Y si malos, no suele ser grave; descomponen el gusto, si acaso.
Es cosa de cada quien.
Siendo la
lectura una actividad minoritaria e incluso inexistente en muchos
lugares del planeta, la edad post Gutenberg que toca a su fin
ha sido el periodo histórico de mayor esplendor para esas
extrañas operaciones mentales que son la lectura y la escritura,
basadas en signos arbitrarios (letras, ideogramas, glifos).
¿Son
imaginables futuras sectas y monasterios dedicados a la transcripción,
lectura y preservación de los libros, como antes del Renacimiento?
¿O ni siquiera?
Grupitos de
lectores que preserven libros y códices, se los transmitan
de generación en generación, callandito, y produzcan
algunos más. ¿Podría cumplirse la fantasía
canónica de Farenheit 451, en un hipotético mundo
donde la lectura está prohibida y los autos de fe son mera
aplicación de las leyes vigentes y "combate a la piratería"?
Míster
Gates no es único en vaticinar la muerte del libro.

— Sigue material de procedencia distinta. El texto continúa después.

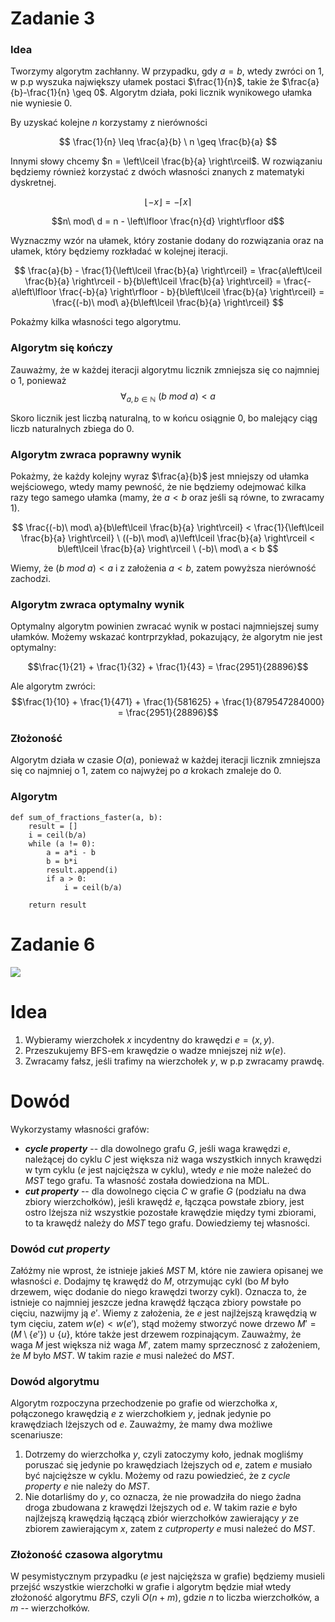 # Zadanie 3

### Idea

Tworzymy algorytm zachłanny. W przypadku, gdy $a=b$, wtedy zwróci on $1$, w p.p wyszuka największy ułamek postaci $\frac{1}{n}$, takie że $\frac{a}{b}-\frac{1}{n} \geq 0$. Algorytm działa, poki licznik wynikowego ułamka nie wyniesie $0$.

By uzyskać kolejne $n$ korzystamy z nierówności

$$ \frac{1}{n} \leq \frac{a}{b} \ n \geq \frac{b}{a} $$ 

Innymi słowy chcemy $n = \left\lceil \frac{b}{a} \right\rceil$.
W rozwiązaniu będziemy również korzystać z dwóch własności znanych z matematyki dyskretnej.

$$\left\lfloor -x \right\rfloor = - \left\lceil x \right\rceil$$

$$n\ mod\ d = n - \left\lfloor \frac{n}{d} \right\rfloor d$$

Wyznaczmy wzór na ułamek, który zostanie dodany do rozwiązania oraz na ułamek, który będziemy rozkładać w kolejnej iteracji.

$$ \frac{a}{b} - \frac{1}{\left\lceil \frac{b}{a} \right\rceil} = \frac{a\left\lceil \frac{b}{a} \right\rceil - b}{b\left\lceil \frac{b}{a} \right\rceil} = \frac{-a\left\lfloor \frac{-b}{a} \right\rfloor - b}{b\left\lceil \frac{b}{a} \right\rceil} = \frac{(-b)\ mod\ a}{b\left\lceil \frac{b}{a} \right\rceil} $$

Pokażmy kilka własności tego algorytmu.

### Algorytm się kończy

Zauważmy, że w każdej iteracji algorytmu licznik zmniejsza się co najmniej o $1$, ponieważ  
$$ \forall_{a,b \in \mathbb{N}}\ (b\ mod\ a) < a $$

Skoro licznik jest liczbą naturalną, to w końcu osiągnie $0$, bo malejący ciąg liczb naturalnych zbiega do $0$.

### Algorytm zwraca poprawny wynik

Pokażmy, że każdy kolejny wyraz $\frac{a}{b}$ jest mniejszy od ułamka wejściowego, wtedy mamy pewność, że nie będziemy odejmować kilka razy tego samego ułamka (mamy, że $a < b$ oraz jeśli są równe, to zwracamy 1). 

$$ \frac{(-b)\ mod\ a}{b\left\lceil \frac{b}{a} \right\rceil} < \frac{1}{\left\lceil \frac{b}{a} \right\rceil} \ ((-b)\ mod\ a)\left\lceil \frac{b}{a} \right\rceil < b\left\lceil \frac{b}{a} \right\rceil \ (-b)\ mod\ a < b $$

Wiemy, że $(b\ mod\ a) < a$ i z założenia $a < b$, zatem powyższa nierówność zachodzi.

### Algorytm zwraca optymalny wynik
Optymalny algorytm powinien zwracać wynik w postaci najmniejszej sumy ułamków. Możemy wskazać kontrprzykład, pokazujący, że algorytm nie jest optymalny:

$$\frac{1}{21} + \frac{1}{32} + \frac{1}{43} = \frac{2951}{28896}$$

Ale algorytm zwróci:
$$\frac{1}{10} + \frac{1}{471} + \frac{1}{581625} + \frac{1}{879547284000} = \frac{2951}{28896}$$



### Złożoność

Algorytm działa w czasie $O(a)$, ponieważ w każdej iteracji licznik zmniejsza się co najmniej o $1$, zatem co najwyżej po $a$ krokach zmaleje do $0$.

### Algorytm


```python=
def sum_of_fractions_faster(a, b):
    result = []
    i = ceil(b/a)
    while (a != 0):
        a = a*i - b
        b = b*i
        result.append(i)
        if a > 0:
            i = ceil(b/a)

    return result
```


# Zadanie 6

![](https://i.imgur.com/plSEr7v.png)

# Idea 

1. Wybieramy wierzchołek $x$ incydentny do krawędzi $e=(x, y)$.
2. Przeszukujemy BFS-em krawędzie o wadze mniejszej niż $w(e)$.
3. Zwracamy fałsz, jeśli trafimy na wierzchołek $y$, w p.p zwracamy prawdę.

# Dowód

Wykorzystamy własności grafów:

* ***cycle property*** -- dla dowolnego grafu $G$, jeśli waga krawędzi $e$, należącej do cyklu $C$ jest większa niż waga wszystkich innych krawędzi w tym cyklu ($e$ jest najcięższa w cyklu), wtedy $e$ nie może należeć do $MST$ tego grafu. Ta własność została dowiedziona na MDL.
* ***cut property*** -- dla dowolnego cięcia $C$ w grafie $G$ (podziału  na dwa zbiory wierzchołków), jeśli krawędź $e$, łącząca powstałe zbiory, jest ostro lżejsza niż wszystkie pozostałe krawędzie między tymi zbiorami, to ta krawędź należy do $MST$ tego grafu. Dowiedziemy tej własności.

### Dowód *cut property*

Załóżmy nie wprost, że istnieje jakieś $MST$ M, które nie zawiera opisanej we własności $e$. Dodajmy tę krawędź do $M$, otrzymując cykl (bo $M$ było drzewem, więc dodanie do niego krawędzi tworzy cykl). Oznacza to, że istnieje co najmniej jeszcze jedna krawędź łącząca zbiory powstałe po cięciu, nazwijmy ją $e'$. Wiemy z założenia, że $e$ jest najlżejszą krawędzią w tym cięciu, zatem $w(e)<w(e')$, stąd możemy stworzyć nowe drzewo $M'=(M\setminus\{e'\})\cup \{u\}$, które także jest drzewem rozpinającym. Zauważmy, że waga $M$ jest większa niż waga $M'$, zatem mamy sprzecznosć z założeniem, że $M$ było $MST$. W takim razie $e$ musi należeć do $MST$.


### Dowód algorytmu

Algorytm rozpoczyna przechodzenie po grafie od wierzchołka $x$, połączonego krawędzią $e$ z wierzchołkiem $y$, jednak jedynie po krawędziach lżejszych od $e$. Zauważmy, że mamy dwa możliwe scenariusze:

1. Dotrzemy do wierzchołka $y$, czyli zatoczymy koło, jednak mogliśmy poruszać się jedynie po krawędziach lżejszych od $e$, zatem $e$ musiało być najcięższe w cyklu. Możemy od razu powiedzieć, że z *cycle property* $e$ nie należy do $MST$.
2. Nie dotarliśmy do $y$, co oznacza, że nie prowadziła do niego żadna droga zbudowana z krawędzi lżejszych od $e$. W takim razie $e$ było najlżejszą krawędzią łączącą zbiór wierzchołków zawierający $y$ ze zbiorem zawierającym $x$, zatem z $cut property$ $e$ musi należeć do $MST$.

### Złożoność czasowa algorytmu

W pesymistycznym przypadku ($e$ jest najcięższa w grafie) będziemy musieli przejść wszystkie wierzchołki w grafie i algorytm będzie miał wtedy złożoność algorytmu $BFS$, czyli $O(n+m)$, gdzie $n$ to liczba wierzchołków, a $m$ -- wierzchołków.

Pero
él está especialmente calificado. De manera no tan
simbólica, su hoy universal método se llama Palabra
(en inglés), y sus páginas monopolizan el uso literal
de Ventanas y otros iconos. El sistema ideado en su microsuave
empresa planetaria lo ha hecho inconcebiblemente rico. Y nada
más porque persisten algunas limitaciones al monopolio
dentro de su país (que respecto al resto del mundo ya prescinde
de cualquier limitación legal), Gates no se ha adueñado
de los demás sistemas sonoros, visuales y virtuales, pero
les marca el paso. Su histórico rival, Míster Chambas
(Steve Jobs y la maquintóshica heredad), le sigue la huella
tratando de evadirlo por un camino más visual, y da la
batalla porque en un futuro totalitario también harían
falta los servicios de la dialéctica. Hasta el mercado
la necesita de vez en cuando.
Enmedio de
esto, los libros aparecen apenas como algunas de las víctimas
propiciatorias a las cuales se ofrece a cambio un futuro "evolucionado",
"desarrollado". Conceptuado como "sistema de almacenamiento
de información", el libro "mejorará",
será "potenciado". Se supone. ¿Cuántas
personas poseen o poseerán computadoras o lo que las sustituya?
Lo mismo da. ¿Cuántas poseían libros y cuadernos
en los siglos pasados y antepasados? Muchísimas menos.
Hasta ahora,
las compus no se salvan de la única opción concreta
del libro para existir: ser leídas. Y la pantalla, con
perdón, es una página asquerosa e incómoda.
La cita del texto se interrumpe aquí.